◆ Prompt ◆
Work through the data below line by line and say how many lines hold "texttt"; give only the number.
BEGIN The data
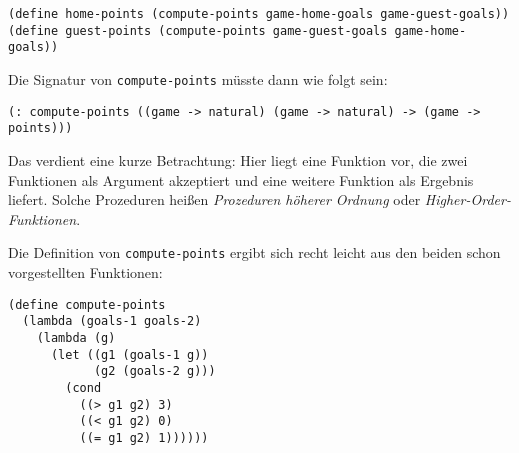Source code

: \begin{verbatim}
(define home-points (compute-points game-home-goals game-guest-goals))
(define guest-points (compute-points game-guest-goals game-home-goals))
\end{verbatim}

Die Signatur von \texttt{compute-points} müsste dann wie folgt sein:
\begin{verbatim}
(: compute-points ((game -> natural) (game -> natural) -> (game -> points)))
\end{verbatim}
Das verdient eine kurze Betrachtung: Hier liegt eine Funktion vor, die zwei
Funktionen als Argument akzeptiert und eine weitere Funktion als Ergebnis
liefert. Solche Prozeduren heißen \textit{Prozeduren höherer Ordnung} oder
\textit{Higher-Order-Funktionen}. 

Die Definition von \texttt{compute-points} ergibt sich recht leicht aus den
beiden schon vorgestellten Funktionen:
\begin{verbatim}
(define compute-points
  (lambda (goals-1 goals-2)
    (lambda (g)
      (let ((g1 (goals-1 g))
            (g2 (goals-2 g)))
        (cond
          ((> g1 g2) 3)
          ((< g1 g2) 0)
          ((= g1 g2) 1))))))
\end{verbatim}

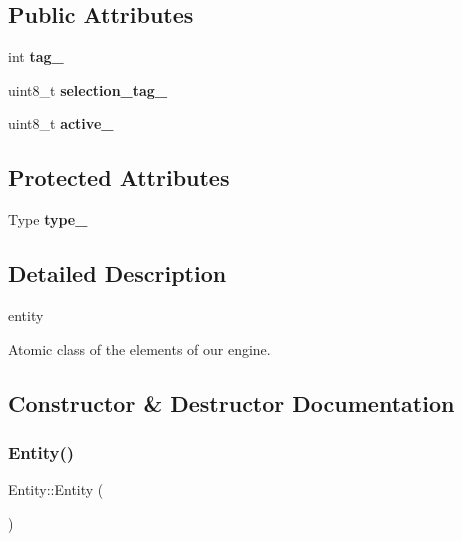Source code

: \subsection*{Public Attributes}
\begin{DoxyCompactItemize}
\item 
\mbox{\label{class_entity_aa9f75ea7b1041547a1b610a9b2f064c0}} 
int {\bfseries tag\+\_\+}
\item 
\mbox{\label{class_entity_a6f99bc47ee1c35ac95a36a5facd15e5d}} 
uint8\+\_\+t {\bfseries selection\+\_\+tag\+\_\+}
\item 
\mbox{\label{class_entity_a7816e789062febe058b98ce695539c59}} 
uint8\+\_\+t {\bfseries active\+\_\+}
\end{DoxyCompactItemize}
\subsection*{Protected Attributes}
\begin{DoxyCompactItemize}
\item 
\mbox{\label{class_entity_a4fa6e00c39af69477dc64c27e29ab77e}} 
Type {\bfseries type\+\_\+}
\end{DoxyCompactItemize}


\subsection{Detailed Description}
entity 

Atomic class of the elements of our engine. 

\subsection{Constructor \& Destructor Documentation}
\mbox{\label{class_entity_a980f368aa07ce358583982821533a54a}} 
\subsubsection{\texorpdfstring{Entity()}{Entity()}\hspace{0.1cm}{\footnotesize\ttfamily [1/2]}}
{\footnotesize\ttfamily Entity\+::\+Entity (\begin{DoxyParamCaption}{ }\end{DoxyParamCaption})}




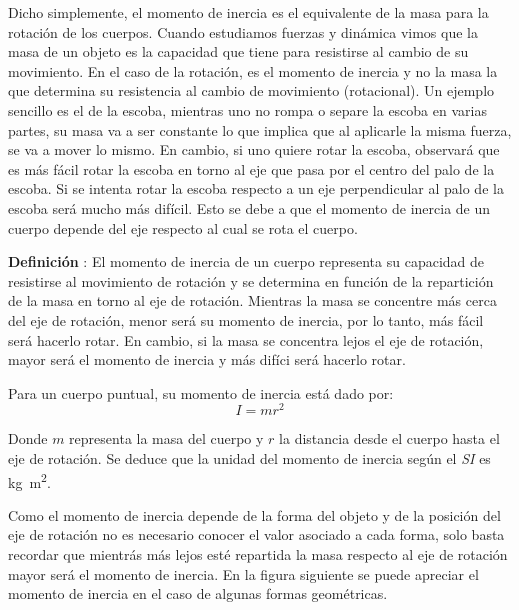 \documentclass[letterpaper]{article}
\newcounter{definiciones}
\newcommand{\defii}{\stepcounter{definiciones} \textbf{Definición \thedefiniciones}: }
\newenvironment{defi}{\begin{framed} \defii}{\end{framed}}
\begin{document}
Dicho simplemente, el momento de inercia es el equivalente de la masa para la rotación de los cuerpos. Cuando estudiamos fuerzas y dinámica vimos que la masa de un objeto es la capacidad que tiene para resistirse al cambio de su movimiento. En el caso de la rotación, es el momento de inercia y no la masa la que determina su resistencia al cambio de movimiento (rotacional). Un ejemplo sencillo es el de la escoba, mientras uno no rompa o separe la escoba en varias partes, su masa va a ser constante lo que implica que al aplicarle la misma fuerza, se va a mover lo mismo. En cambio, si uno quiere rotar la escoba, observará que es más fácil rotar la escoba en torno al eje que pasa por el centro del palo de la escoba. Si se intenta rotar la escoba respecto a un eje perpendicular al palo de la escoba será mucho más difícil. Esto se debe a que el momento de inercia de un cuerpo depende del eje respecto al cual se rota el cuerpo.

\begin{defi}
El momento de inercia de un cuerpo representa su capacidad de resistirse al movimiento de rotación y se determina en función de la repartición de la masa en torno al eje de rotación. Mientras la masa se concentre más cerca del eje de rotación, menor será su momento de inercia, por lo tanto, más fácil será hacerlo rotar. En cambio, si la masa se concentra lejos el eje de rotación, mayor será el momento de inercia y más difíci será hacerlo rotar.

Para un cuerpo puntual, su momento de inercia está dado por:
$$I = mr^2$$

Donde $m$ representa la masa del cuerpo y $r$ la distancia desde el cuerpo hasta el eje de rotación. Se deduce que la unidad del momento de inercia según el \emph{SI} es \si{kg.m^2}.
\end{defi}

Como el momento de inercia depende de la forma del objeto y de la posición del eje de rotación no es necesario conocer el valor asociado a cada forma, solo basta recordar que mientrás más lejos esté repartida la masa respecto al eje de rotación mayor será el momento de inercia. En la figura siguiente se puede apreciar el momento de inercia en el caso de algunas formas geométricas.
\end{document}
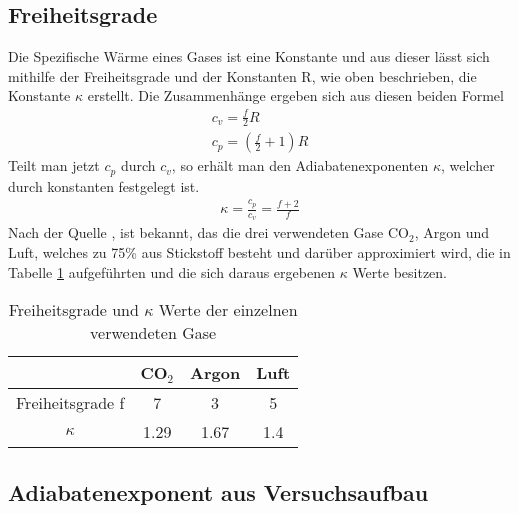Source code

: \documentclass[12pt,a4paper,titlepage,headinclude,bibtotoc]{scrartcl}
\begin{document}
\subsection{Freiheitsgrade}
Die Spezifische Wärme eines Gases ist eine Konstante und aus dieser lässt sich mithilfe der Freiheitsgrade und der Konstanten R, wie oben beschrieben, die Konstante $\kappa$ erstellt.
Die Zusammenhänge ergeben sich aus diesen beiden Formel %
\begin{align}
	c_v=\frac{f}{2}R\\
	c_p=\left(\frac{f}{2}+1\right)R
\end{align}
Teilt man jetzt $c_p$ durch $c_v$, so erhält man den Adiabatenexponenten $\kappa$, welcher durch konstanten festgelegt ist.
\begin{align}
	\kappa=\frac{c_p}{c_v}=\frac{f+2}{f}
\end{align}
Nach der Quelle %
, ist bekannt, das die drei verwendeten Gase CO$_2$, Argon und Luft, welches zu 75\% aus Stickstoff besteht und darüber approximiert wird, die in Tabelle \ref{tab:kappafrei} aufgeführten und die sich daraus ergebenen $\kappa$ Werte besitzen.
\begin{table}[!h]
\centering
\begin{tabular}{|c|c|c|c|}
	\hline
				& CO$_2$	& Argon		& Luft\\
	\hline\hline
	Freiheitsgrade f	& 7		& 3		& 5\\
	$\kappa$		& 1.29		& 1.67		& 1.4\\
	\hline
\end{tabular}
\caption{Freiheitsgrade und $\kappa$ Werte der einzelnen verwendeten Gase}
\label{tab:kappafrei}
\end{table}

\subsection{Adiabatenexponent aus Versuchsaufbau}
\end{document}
END The data
BEGIN The data
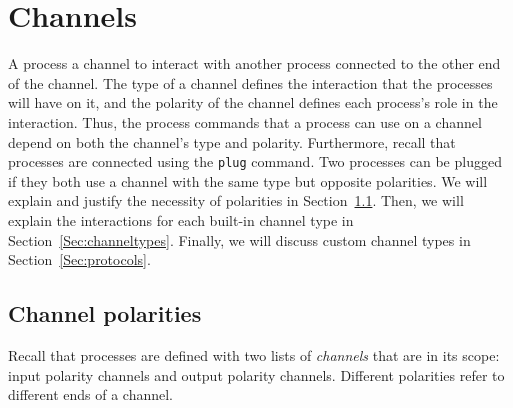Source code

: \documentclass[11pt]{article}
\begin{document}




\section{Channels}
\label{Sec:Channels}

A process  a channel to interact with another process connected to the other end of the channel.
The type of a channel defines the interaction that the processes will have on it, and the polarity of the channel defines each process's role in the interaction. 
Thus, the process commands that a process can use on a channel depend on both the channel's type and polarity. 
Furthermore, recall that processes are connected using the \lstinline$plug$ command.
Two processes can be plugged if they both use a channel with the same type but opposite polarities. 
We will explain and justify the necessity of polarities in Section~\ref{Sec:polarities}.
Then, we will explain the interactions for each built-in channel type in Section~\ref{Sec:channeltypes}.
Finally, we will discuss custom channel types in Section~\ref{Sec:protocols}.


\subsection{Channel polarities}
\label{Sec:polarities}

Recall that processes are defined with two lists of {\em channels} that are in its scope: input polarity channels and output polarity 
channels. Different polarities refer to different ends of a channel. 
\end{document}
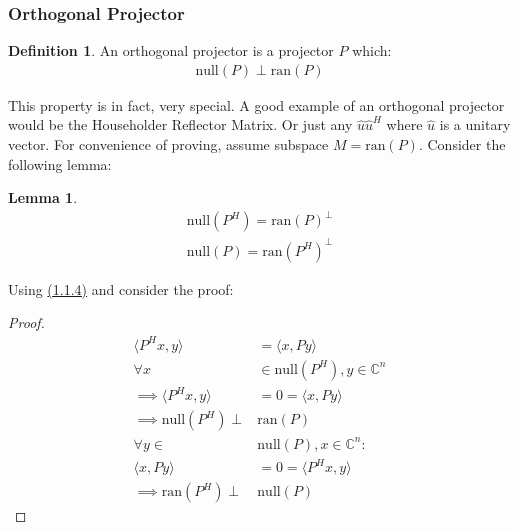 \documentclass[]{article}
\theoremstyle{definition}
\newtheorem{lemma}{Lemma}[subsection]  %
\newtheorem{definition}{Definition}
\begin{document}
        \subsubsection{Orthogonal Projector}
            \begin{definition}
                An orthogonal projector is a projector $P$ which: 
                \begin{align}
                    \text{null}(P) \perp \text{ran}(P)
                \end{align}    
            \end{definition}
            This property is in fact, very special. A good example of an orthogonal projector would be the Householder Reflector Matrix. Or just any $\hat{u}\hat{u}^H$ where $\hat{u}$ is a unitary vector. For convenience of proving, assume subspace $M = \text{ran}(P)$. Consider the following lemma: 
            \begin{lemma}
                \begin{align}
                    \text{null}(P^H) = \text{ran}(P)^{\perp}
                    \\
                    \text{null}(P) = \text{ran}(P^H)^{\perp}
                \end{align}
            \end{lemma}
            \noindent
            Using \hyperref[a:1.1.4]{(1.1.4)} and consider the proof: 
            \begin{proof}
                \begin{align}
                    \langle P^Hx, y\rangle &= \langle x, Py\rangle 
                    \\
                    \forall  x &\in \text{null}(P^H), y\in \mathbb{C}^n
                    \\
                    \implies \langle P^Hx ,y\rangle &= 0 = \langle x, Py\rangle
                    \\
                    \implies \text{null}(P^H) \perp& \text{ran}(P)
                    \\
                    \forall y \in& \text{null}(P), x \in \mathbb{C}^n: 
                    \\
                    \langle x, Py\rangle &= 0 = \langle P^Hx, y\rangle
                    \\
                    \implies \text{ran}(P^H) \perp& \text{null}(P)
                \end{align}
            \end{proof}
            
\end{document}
END The data
BEGIN The data
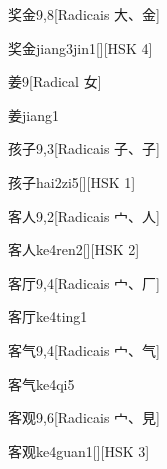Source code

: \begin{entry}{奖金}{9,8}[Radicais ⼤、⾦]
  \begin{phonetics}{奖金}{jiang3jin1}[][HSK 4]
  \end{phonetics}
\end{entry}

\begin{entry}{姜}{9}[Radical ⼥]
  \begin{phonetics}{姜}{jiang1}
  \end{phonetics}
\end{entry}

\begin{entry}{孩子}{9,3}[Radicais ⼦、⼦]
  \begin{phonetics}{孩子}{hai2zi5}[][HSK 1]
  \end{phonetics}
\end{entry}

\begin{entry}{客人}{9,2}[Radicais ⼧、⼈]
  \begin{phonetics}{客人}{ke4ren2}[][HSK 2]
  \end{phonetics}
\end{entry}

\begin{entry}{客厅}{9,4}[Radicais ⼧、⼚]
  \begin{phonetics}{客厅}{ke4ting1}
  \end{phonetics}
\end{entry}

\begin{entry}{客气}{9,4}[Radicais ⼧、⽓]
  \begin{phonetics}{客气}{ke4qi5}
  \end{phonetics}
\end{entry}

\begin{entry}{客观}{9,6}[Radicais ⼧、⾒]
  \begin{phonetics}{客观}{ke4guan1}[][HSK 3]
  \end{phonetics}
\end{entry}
END The data
◆ Worked solution ◆
2